A discourse-oriented approach to automatic Chinese zero anaphora resolution

Anaphora resolution is a central task in natural language understanding systems. For Chinese, a major challenge is zero anaphora (ZA). The existing automatic Chinese ZA resolution algorithms, despite their differences, mainly rely on syntactic factors in resolving ZA. In contrast, linguistic studies show that discourse information such as topic is important in Chinese ZA resolution.;This study is intended to address this discrepancy by incorporating topic features into the proposed automatic ZA resolution algorithm. The corpus for this study is Converse (2006a). A machine-learning approach is adopted.;First, topic structures were annotated in the training data by two native speaker Chinese graduate students trained in linguistics.
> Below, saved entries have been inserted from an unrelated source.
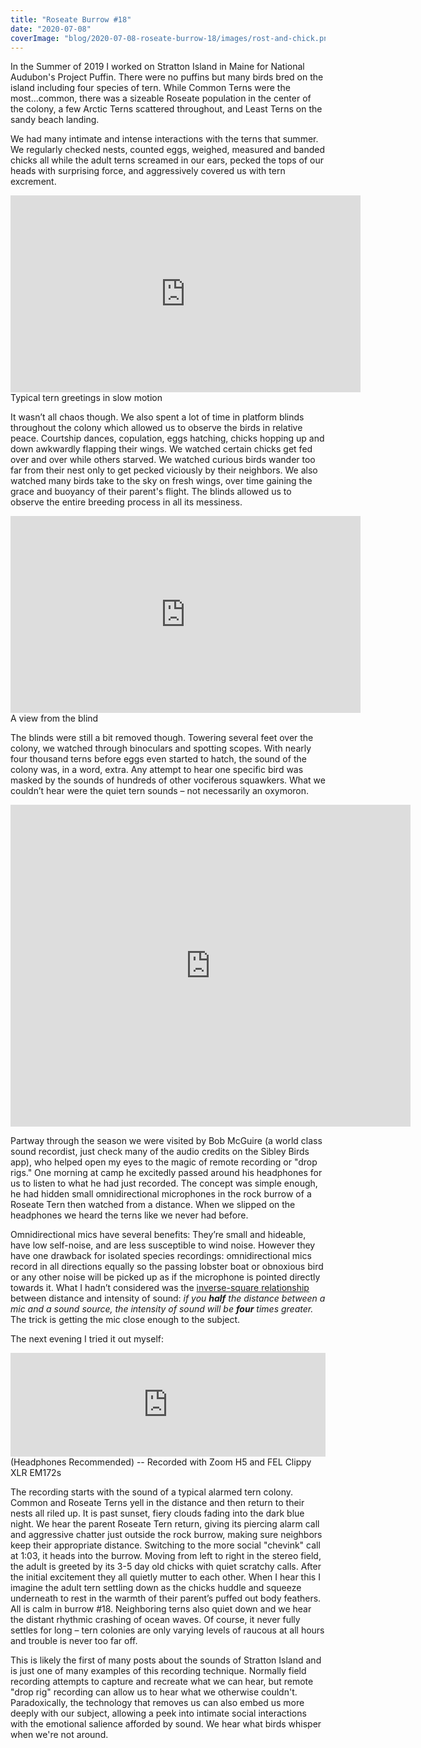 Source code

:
 ```yaml
---
title: "Roseate Burrow #18"
date: "2020-07-08"
coverImage: "blog/2020-07-08-roseate-burrow-18/images/rost-and-chick.png"
---
```


In the Summer of 2019 I worked on Stratton Island in Maine for National Audubon's Project Puffin. There were no puffins but many birds bred on the island including four species of tern. While Common Terns were the most...common, there was a sizeable Roseate population in the center of the colony, a few Arctic Terns scattered throughout, and Least Terns on the sandy beach landing.

We had many intimate and intense interactions with the terns that summer. We regularly checked nests, counted eggs, weighed, measured and banded chicks all while the adult terns screamed in our ears, pecked the tops of our heads with surprising force, and aggressively covered us with tern excrement. 
<div class="center">
    <div>
        <iframe width="560" height="315" src="https://www.youtube.com/embed/hYNXhkUfvFk" title="YouTube video player" frameborder="0" allow="accelerometer; autoplay; clipboard-write; encrypted-media; gyroscope; picture-in-picture" allowfullscreen></iframe>
        <figcaption>Typical tern greetings in slow motion</figcaption>
    </div>
</div>

It wasn’t all chaos though. We also spent a lot of time in platform blinds throughout the colony which allowed us to observe the birds in relative peace. Courtship dances, copulation, eggs hatching, chicks hopping up and down awkwardly flapping their wings. We watched certain chicks get fed over and over while others starved. We watched curious birds wander too far from their nest only to get pecked viciously by their neighbors. We also watched many birds take to the sky on fresh wings, over time gaining the grace and buoyancy of their parent's flight.  The blinds allowed us to observe the entire breeding process in all its messiness.

<div class="center">
    <div>
    <iframe width="560" height="315" src="https://www.youtube.com/embed/oYqxltpGLnk" title="YouTube video player" frameborder="0" allow="accelerometer; autoplay; clipboard-write; encrypted-media; gyroscope; picture-in-picture" allowfullscreen></iframe>
    <figcaption>A view from the blind</figcaption>
    </div>
</div>

The blinds were still a bit removed though. Towering several feet over the colony, we watched through binoculars and spotting scopes. With nearly four thousand terns before eggs even started to hatch, the sound of the colony was, in a word, extra. Any attempt to hear one specific bird was masked by the sounds of hundreds of other vociferous squawkers. What we couldn’t hear were the quiet tern sounds – not necessarily an oxymoron. 

<div class="center">
<iframe src="https://macaulaylibrary.org/asset/74964341/embed" height="515" width="640" frameborder="0" allowfullscreen></iframe>
</div>

Partway through the season we were visited by Bob McGuire (a world class sound recordist, just check many of the audio credits on the Sibley Birds app), who helped open my eyes to the magic of remote recording or "drop rigs." One morning at camp he excitedly passed around his headphones for us to listen to what he had just recorded. The concept was simple enough, he had hidden small omnidirectional microphones in the rock burrow of a Roseate Tern then watched from a distance. When we slipped on the headphones we heard the terns like we never had before.

Omnidirectional mics have several benefits: They’re small and hideable, have low self-noise, and are less susceptible to wind noise. However they have one drawback for isolated species recordings: omnidirectional mics record in all directions equally so the passing lobster boat or obnoxious bird or any other noise will be picked up as if the microphone is pointed directly towards it. What I hadn’t considered was the [inverse-square relationship](https://resource.isvr.soton.ac.uk/spcg/tutorial/tutorial/Tutorial_files/Web-basics-pointsources.htm) between distance and intensity of sound: *if you **half** the distance between a mic and a sound source, the intensity of sound will be **four** times greater.* The trick is getting the mic close enough to the subject.

The next evening I tried it out myself:
<div class="center">
<div class="min-size">
<iframe width="100%" height="166" scrolling="no" frameborder="no" allow="autoplay" src="https://w.soundcloud.com/player/?url=https%3A//api.soundcloud.com/tracks/854417419&color=%2386a1b0&auto_play=false&hide_related=false&show_comments=true&show_user=true&show_reposts=false&show_teaser=true"></iframe>
<figcaption>(Headphones Recommended) -- Recorded with Zoom H5 and FEL Clippy XLR EM172s</figcaption>
</div>
</div>

The recording starts with the sound of a typical alarmed tern colony. Common and Roseate Terns yell in the distance and then return to their nests all riled up. It is past sunset, fiery clouds fading into the dark blue night. We hear the parent Roseate Tern return, giving its piercing alarm call and aggressive chatter just outside the rock burrow, making sure neighbors keep their appropriate distance. Switching to the more social "chevink" call at 1:03, it heads into the burrow. Moving from left to right in the stereo field, the adult is greeted by its 3-5 day old chicks with quiet scratchy calls. After the initial excitement they all quietly mutter to each other. When I hear this I imagine the adult tern settling down as the chicks huddle and squeeze underneath to rest in the warmth of their parent’s puffed out body feathers. All is calm in burrow #18. Neighboring terns also quiet down and we hear the distant rhythmic crashing of ocean waves. Of course, it never fully settles for long – tern colonies are only varying levels of raucous at all hours and trouble is never too far off.

This is likely the first of many posts about the sounds of Stratton Island and is just one of many examples of this recording technique. Normally field recording attempts to capture and recreate what we can hear, but remote "drop rig" recording can allow us to hear what we otherwise couldn't. Paradoxically, the technology that removes us can also embed us more deeply with our subject, allowing a peek into intimate social interactions with the emotional salience afforded by sound. We hear what birds whisper when we're not around.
Each file in the training data was independently annotated and then adjudicated.;Then, four rounds of machine-learning algorithm were implemented: (1) Round 1, the baseline, used Zhao & Ng's (2007) 26 features (mainly syntactic information); (2) Round 2 added the manually annotated topics as one feature to the baseline; (3) Round 3 used 21 topic-related features automatically extracted from the corpus; (4) Error analysis was then conducted, on the basis of which 25 topic-related features were re-selected in Round 4.;The performances of the four rounds were compared in three ways: (i) by running 5-fold cross validation on the training data; (ii) by running the trained model on the test data; and (iii) by conducting ROC analysis. Results show that the use of manually annotated topics (Round 2) and carefully-selected topic-related features (Round 4) does help improve ZA resolution (e.g., on test data, the F-measure of Round 4 was 0.582, 29% higher than the baseline (0.452). McNemar's test shows that the error rate of Round 4 was significantly lower than the baseline (p<0.01), the odds ratio being 3.0). In addition, Round 4 achieved similar results to Round 2: Because the features in Round 4 can be automatically extracted, it is cheaper and therefore more practical for ZA resolution than hand annotation.;This study therefore demonstrates that automatic Chinese ZA resolution can be improved beyond previous approaches by including in the model those syntactic features highly correlated with the discourse concept of topic.